American biologist (1913–1996)

Anton Lang (January 18, 1913 - June 24, 1996) was a Russian-born American biologist and a plant physiologist.

==Biography==
He was born in Saint Petersburg, his father was Georgiy Lang, a prominent Russian scientist and founding father of modern therapeutic therapies.

He graduated from the University of Berlin in 1939, majoring in botany. After that, he is working as scientific assistant of Georg Melchers at the Kaiser Wilhelm Institute in Berlin-Dahlem. The cooperation between Anton Lang and Georg Melchers proved extremely fruitful and continued at the Max Planck Institute in Tübingen until 1949, when Anton, his wife Lydia, and his mother emigrated to North America.

He was the recipient of a Lady Davis fellowship in the genetics department of McGill University, then a visiting professor at Texas A&M University. In the fall of 1950 Anton moved to Caltech, where he became a research fellow with James Bonner. In 1952 Anton accepted a faculty position in the botany department at UCLA. In 1959 Anton moved from UCLA back to Caltech, this time as professor of biology and director of the Earhart Plant Research Laboratory. In 1964 the Atomic Energy Commission decided to build the Plant Research Laboratory at Michigan State University, and Anton was named its first director. He retired in 1983.

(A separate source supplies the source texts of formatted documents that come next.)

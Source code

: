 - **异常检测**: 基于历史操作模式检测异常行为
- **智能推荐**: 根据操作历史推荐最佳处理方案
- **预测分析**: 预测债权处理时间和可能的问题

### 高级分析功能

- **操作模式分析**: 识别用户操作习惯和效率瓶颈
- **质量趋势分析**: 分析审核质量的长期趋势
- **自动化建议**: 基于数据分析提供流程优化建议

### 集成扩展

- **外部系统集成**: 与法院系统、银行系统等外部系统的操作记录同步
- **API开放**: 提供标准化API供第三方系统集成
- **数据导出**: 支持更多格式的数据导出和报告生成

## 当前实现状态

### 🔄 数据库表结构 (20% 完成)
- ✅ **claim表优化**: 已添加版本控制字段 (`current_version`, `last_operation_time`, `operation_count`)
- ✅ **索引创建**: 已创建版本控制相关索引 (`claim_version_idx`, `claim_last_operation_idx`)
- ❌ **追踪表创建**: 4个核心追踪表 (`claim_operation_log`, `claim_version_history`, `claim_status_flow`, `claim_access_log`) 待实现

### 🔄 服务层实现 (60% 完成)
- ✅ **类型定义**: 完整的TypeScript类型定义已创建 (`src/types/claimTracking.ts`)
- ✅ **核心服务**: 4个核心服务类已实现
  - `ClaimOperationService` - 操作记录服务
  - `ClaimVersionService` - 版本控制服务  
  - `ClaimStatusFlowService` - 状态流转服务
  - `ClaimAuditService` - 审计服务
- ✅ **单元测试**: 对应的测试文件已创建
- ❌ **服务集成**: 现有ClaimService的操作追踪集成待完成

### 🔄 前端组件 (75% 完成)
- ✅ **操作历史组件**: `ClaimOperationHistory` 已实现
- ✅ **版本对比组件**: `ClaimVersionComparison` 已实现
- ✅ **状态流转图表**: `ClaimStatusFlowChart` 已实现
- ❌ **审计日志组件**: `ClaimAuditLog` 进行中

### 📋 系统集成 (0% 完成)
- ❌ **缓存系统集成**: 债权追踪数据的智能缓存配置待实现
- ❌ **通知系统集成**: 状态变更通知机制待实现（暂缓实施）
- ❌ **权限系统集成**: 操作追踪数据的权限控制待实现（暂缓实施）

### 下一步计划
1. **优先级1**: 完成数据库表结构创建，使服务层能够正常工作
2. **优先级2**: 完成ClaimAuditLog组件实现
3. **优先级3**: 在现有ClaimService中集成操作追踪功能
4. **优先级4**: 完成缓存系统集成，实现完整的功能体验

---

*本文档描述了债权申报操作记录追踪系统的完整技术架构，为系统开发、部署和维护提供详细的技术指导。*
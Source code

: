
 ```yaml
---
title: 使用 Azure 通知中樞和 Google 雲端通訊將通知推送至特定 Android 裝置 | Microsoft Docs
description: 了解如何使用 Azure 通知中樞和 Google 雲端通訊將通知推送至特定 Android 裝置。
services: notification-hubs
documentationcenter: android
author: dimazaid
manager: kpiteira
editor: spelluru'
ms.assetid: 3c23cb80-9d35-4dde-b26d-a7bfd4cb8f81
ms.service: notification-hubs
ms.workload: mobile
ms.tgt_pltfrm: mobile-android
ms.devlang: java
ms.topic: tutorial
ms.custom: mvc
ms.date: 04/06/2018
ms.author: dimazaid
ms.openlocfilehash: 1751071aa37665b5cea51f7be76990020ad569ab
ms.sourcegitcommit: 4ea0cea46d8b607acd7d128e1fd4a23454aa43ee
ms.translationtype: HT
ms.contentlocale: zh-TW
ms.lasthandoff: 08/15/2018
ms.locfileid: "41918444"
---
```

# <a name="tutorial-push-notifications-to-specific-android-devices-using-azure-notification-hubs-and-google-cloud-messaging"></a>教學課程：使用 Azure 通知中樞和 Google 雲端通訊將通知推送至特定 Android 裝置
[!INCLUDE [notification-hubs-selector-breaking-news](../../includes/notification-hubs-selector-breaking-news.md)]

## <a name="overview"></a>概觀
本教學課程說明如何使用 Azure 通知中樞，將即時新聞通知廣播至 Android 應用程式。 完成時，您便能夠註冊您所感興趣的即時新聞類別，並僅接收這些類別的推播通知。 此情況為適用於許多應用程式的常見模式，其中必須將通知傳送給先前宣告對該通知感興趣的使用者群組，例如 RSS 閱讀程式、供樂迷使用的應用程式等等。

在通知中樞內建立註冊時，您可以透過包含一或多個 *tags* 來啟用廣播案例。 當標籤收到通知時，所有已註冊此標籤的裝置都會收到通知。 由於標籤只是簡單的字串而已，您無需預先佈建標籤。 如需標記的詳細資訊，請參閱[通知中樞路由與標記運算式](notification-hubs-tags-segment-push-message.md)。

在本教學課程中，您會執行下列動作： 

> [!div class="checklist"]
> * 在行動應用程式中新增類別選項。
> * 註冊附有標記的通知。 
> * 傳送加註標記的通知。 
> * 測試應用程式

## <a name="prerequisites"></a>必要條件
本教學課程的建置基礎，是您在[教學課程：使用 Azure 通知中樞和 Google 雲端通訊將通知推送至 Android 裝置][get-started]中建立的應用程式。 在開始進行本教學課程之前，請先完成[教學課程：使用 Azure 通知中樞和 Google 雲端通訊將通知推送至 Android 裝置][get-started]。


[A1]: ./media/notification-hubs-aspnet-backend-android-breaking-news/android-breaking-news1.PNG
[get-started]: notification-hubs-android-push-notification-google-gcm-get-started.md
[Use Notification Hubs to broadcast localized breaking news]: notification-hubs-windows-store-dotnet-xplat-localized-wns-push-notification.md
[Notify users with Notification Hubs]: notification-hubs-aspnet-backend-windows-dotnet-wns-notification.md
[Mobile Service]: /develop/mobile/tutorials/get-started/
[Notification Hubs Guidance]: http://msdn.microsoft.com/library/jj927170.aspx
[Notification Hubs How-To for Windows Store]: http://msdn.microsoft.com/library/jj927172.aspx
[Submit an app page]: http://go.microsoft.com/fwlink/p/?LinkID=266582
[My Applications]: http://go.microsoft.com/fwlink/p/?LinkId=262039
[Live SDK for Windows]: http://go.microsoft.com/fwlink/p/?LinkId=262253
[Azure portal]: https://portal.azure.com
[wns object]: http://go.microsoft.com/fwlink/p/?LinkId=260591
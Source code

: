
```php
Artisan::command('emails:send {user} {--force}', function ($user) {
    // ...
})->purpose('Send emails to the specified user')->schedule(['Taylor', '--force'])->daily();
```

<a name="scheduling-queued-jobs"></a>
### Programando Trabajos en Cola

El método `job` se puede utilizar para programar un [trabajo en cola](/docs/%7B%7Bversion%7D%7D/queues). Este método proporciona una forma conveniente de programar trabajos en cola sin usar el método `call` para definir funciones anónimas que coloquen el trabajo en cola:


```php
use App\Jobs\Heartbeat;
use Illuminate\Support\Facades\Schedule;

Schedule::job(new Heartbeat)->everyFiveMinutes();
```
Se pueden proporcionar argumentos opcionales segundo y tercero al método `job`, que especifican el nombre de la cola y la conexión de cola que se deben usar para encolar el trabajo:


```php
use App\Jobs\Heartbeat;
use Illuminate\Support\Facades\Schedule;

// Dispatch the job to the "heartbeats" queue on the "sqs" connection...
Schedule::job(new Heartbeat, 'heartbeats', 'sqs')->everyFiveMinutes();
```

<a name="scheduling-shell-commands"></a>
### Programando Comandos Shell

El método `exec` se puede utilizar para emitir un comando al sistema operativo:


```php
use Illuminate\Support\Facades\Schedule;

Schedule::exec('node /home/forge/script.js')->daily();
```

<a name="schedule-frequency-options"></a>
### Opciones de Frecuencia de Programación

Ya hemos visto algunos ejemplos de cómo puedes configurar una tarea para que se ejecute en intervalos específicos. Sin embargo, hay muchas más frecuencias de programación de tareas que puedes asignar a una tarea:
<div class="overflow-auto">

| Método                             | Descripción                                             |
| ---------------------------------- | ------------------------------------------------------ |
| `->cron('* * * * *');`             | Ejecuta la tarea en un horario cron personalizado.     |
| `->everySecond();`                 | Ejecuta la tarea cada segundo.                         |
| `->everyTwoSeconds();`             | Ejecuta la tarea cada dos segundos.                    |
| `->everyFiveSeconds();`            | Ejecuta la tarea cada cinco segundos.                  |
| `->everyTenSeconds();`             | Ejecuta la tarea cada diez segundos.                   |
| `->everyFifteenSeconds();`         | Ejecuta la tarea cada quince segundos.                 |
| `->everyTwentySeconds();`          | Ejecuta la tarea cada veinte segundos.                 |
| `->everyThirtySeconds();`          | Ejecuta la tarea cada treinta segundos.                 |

Lang was notable, among other things, for a discovery of a new method of forcing a bloom in flowers.
Michigan State University established a memorial award in Lang's name - The Anton Lang Memorial Award.
Lang was a member of the National Academy of Sciences, a member of the American Academy of Arts and Sciences, the founding director of the Plant Research Laboratory at the Michigan State University, the managing editor of Planta, president of the Society for Developmental Biology, and president of the American Society of Plant Physiologists.
Among notable awards Lang received the Stephen Hales Award and the Charles Barnes Life Membership Award of the American Society of Plant Physiologists. In 1965, Anton was elected to the German Academy of Natural Scientists (Leopoldina). In 1981 he received an honorary doctorate from the University of Glasgow, and in 1982 he was awarded an honorary membership by the German Botanical Society.

Anton Lang is a grand uncle of Joseph Brodsky's only son Andrei.